I started with a "Project Runway" pattern that I could tell was not going to be exactly what I wanted, but it gave me some lines for tucks, so that's where I started.  I have probably NEVER been so topsy turvy while trying to work my way through a project.  I thought I would make a dress and repeat the effects around the hem, but it turned into a top as I bowed not-so-gracefully out of the bigger project.

I decided to run the lace and tucks all the way across one piece of fabric and put in the tucks as well before cutting--knowing that one panel was not sufficient for the entire project, so I would have to match what I had done on some more fabric.
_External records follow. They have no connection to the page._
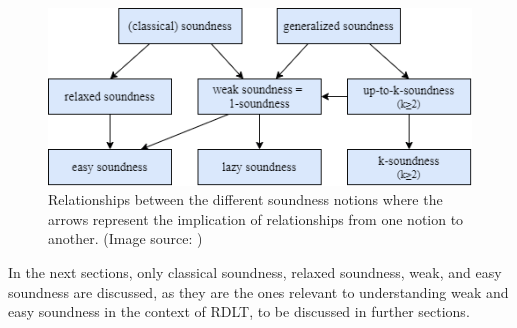 \begin{figure}[H]
    \centering
    \includegraphics[width=13cm]{../figures/Relationships between Soundness Notions.png}
    \caption{Relationships between the different soundness notions where the arrows represent the implication of relationships from one notion to another. (Image source: \cite{Aalst2011})}
    \label{SoundnessRelationships}
\end{figure}
In the next sections, only classical soundness, relaxed soundness, weak, and easy soundness are discussed, as they are the ones relevant to understanding weak and easy soundness in the context of RDLT, to be discussed in further sections.

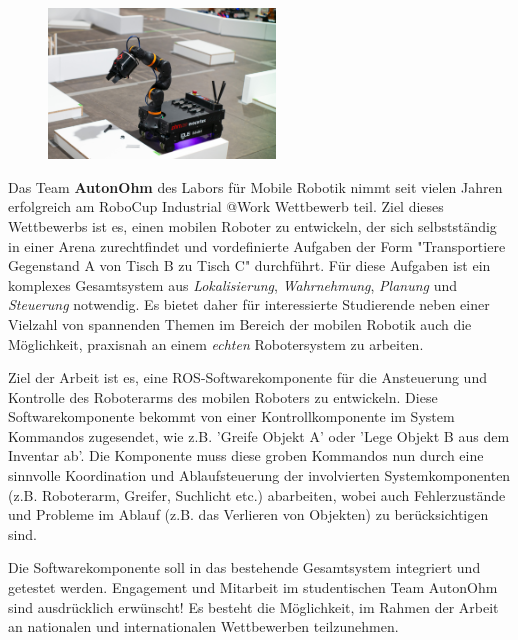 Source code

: \documentclass{ohm_project_description}
\begin{document}
\maketitle
\thispagestyle{fancy}

\vspace*{-2.5cm}
\begin{figure}[h!]
    \centering
    \includegraphics[height=4cm]{img/atwork.jpg}
\end{figure} 


Das Team \textbf{AutonOhm} des Labors für Mobile Robotik nimmt seit vielen Jahren erfolgreich am RoboCup Industrial @Work Wettbewerb teil. Ziel dieses Wettbewerbs ist es, einen mobilen Roboter zu entwickeln, der sich selbstständig in einer Arena zurechtfindet und vordefinierte Aufgaben der Form "Transportiere Gegenstand A von Tisch B zu Tisch C" durchführt. Für diese Aufgaben ist ein komplexes Gesamtsystem aus \emph{Lokalisierung}, \emph{Wahrnehmung}, \emph{Planung} und \emph{Steuerung} notwendig. Es bietet daher für interessierte Studierende neben einer Vielzahl von spannenden Themen im Bereich der mobilen Robotik auch die Möglichkeit, praxisnah an einem \emph{echten} Robotersystem zu arbeiten.

Ziel der Arbeit ist es, eine ROS-Softwarekomponente für die Ansteuerung und Kontrolle des Roboterarms des mobilen Roboters zu entwickeln. Diese Softwarekomponente bekommt von einer Kontrollkomponente im System Kommandos zugesendet, wie z.B. 'Greife Objekt A' oder 'Lege Objekt B aus dem Inventar ab'. Die Komponente muss diese groben Kommandos nun durch eine sinnvolle Koordination und Ablaufsteuerung der involvierten  Systemkomponenten (z.B. Roboterarm, Greifer, Suchlicht etc.) abarbeiten, wobei auch Fehlerzustände und Probleme im Ablauf (z.B. das Verlieren von Objekten) zu berücksichtigen sind.

Die Softwarekomponente soll in das bestehende Gesamtsystem integriert und getestet werden. Engagement und Mitarbeit im studentischen Team AutonOhm sind ausdrücklich erwünscht! Es besteht die Möglichkeit, im Rahmen der Arbeit an nationalen und internationalen Wettbewerben teilzunehmen.
\end{document}
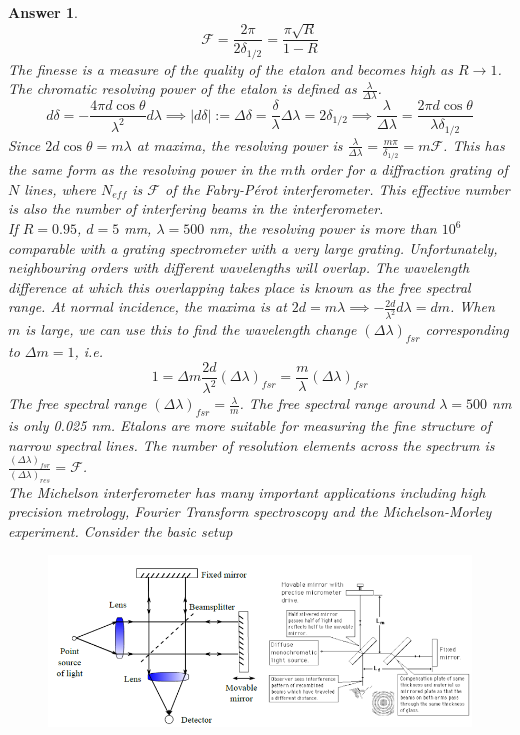 \documentclass[a4paper]{article}
\newtheorem{ans}{Answer}[subsection]
\theoremstyle{new}
\begin{document}
\begin{ans}
$$\mathcal{F}=\frac{2\pi}{2\delta_{1/2}}=\frac{\pi\sqrt{R}}{1-R}$$
The finesse is a measure of the quality of the etalon and becomes high as $R\rightarrow 1$. The chromatic resolving power of the etalon is defined as $\frac{\lambda}{\Delta\lambda}$.
$$d\delta=-\frac{4\pi d\cos\theta}{\lambda^2}d\lambda\implies|d\delta|:=\Delta\delta=\frac{\delta}{\lambda}\Delta\lambda=2\delta_{1/2}\implies\frac{\lambda}{\Delta\lambda}=\frac{2\pi d\cos\theta}{\lambda\delta_{1/2}}$$
Since $2d\cos\theta=m\lambda$ at maxima, the resolving power is $\frac{\lambda}{\Delta\lambda}=\frac{m\pi}{\delta_{1/2}}=m\mathcal{F}$. This has the same form as the resolving power in the $m$th order for a diffraction grating of $N$ lines, where $N_{eff}$ is $\mathcal{F}$ of the Fabry-Pérot interferometer. This effective number is also the number of interfering beams in the interferometer.\\[5pt]
If $R=0.95$, $d=5$ mm, $\lambda=500$ nm, the resolving power is more than $10^6$ comparable with a grating spectrometer with a very large grating. Unfortunately, neighbouring orders with different wavelengths will overlap. The wavelength difference at which this  overlapping takes place is known as the free spectral range. At normal incidence, the maxima is at $2d=m\lambda\implies-\frac{2d}{\lambda^2}d\lambda=dm$. When $m$ is large, we can use this to find the wavelength change $(\Delta\lambda)_{fsr}$ corresponding to $\Delta m=1$, i.e.
$$1=\Delta m\frac{2d}{\lambda^2}(\Delta\lambda)_{fsr}=\frac{m}{\lambda}(\Delta\lambda)_{fsr}$$
The free spectral range $(\Delta\lambda)_{fsr}=\frac{\lambda}{m}$. The free spectral range around $\lambda=500$ nm is only 0.025 nm. Etalons are more suitable for measuring the fine structure of narrow spectral lines. The number of resolution elements across the spectrum is $\frac{(\Delta\lambda)_{fsr}}{(\Delta\lambda)_{res}}=\mathcal{F}$.\\[5pt]
The Michelson interferometer has many important applications including high precision metrology, Fourier Transform spectroscopy and the Michelson-Morley experiment. Consider the basic setup
\begin{figure}[H]
    \centering
    \includegraphics[width=\linewidth]{mmi.PNG}

\end{figure}
\end{ans}
\end{document}
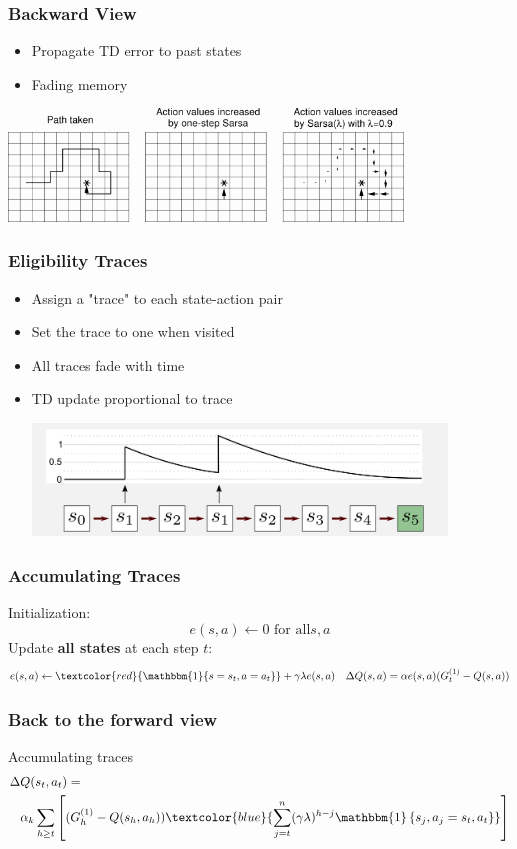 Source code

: \documentclass{beamer}
\begin{document}
\begin{frame}
\frametitle{Backward View}
\begin{itemize}
\item Propagate TD error to past states
\item Fading memory
\end{itemize}

\vfill
\centering
\bigskip\bigskip
\centerline{\includegraphics[height=3cm]{images/lambda}}

\end{frame}
\begin{frame}
\frametitle{Eligibility Traces}
\begin{itemize}
\item Assign a "trace" to each state-action pair
\item Set the trace to one when visited
\item All traces fade with time
\item TD update proportional to trace

\vfill
\centering
\bigskip\bigskip
\centerline{\includegraphics[height=3cm]{images/trace}}
\end{itemize}
\end{frame}

\begin{frame}
\frametitle{Accumulating Traces}
Initialization:
\[
	e(s,a) \gets 0 \text{ for all} s,a
\]
Update \textbf{all states} at each step $t$:
\begin{align*}
&
e(s,a) \gets 
\textcolor{red}{\mathbbm{1}\{s=s_t,a=a_t\}}+ 
\gamma\lambda e(s,a)
& \Delta Q(s,a) = \alpha e(s,a)(G_t^{(1)} - Q(s,a))
\end{align*}
\end{frame}

\begin{frame}
\frametitle{Back to the forward view}
Accumulating traces
\begin{align*}
	\Delta & Q(s_t,a_t) = \\ 
	&\alpha_k
	\sum_{h\geq t}\left[
	(G_h^{(1)} - Q(s_h,a_h))
	\textcolor{blue}{
	\sum_{j=t}^n(\gamma\lambda)^{h-j}
	\mathbbm{1}\left\{s_j,a_j = s_t,a_t\right\}}
	\right]
\end{align*}
\end{frame}
\end{document}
I had to figure out which end would be the "top" and which the "bottom" so I could place my lace and tucks. I finally decided where to begin and then life got REALLY crazy.  

After stitching the tiny insertion strip to the lace on each side I then attached the lace to the fabric using a TINY zig zag stitch so it would not overwhelm the delicate lace.  (I could not find any "insertion" lace, to I could not serge the lace to the fabric, but I did serge the lace to the tiny insertion strip.)  I pressed the tiny seams aside and then attached it to the fabric.  

I then took it to my cutting table to begin the next phase and in the better light discovered the the tiny seams were on the OUTSIDE of the fabric!

I then spent about 5 hours removing two 45-in. wide rows of teeny tiny zig zag stitches.  (I estimated I had removed about 2,250 stitches!)  It has to be done stitch by stitch and VERY carefully or the lace would have been mutiliated. 

I then re-attached the strip to the fabric, marked the tucks, and stitched them using embroidery thread to emphasize the unavoidable row of stitches.  It looked really nice.  I had also discovered that the tucks should not be symmetrically spaced with the lace.  One side had to be deeper than the other so that when the tucks were in place they would be spaced properly with the lace strip.

About this time I abandoned the idea of making a dress, partly because I thought she would get more wear out of a top than a delicate dress that could not go to the playground, and partly because I decided it would take way too long to figure out where to place the bottom strip and tucks.  This caused me to "turn around" where I was going to begin cutting.  The result of that was that both rows of tucks had to be re-done so they would be running the opposite direction from where I had placed them.  Fortunately the straight row of 2.5 stitches was fairly quickly removed, then I worked out where each tuck had to move to and re-stitched them!

NOW I was ready to place the pattern pieces on the fabric and work on the second section of insertion and tucks.

This is a section of the heirloom detail with everything in the right place and going the correct direction at long last!

Bodice close-up
Bodice close-up

I forced myself to use the hemming foot on my sewing machine for the hem, as my regular method simply wasn't going to "fly" on an heirloom project.  I could have hand stitched it and it would have been less obvious, but I decided I simply MUST master the hemming foot.
Close-up of the machine hem on the heirloom top - just for fun

Finished top (and it may be the first AND the last such project I ever do....)

When she first tried it on, she touched the lace and said, "I can see my SKIN!"  (I think she was asking if that was ok. :-)  She and her mommie love it.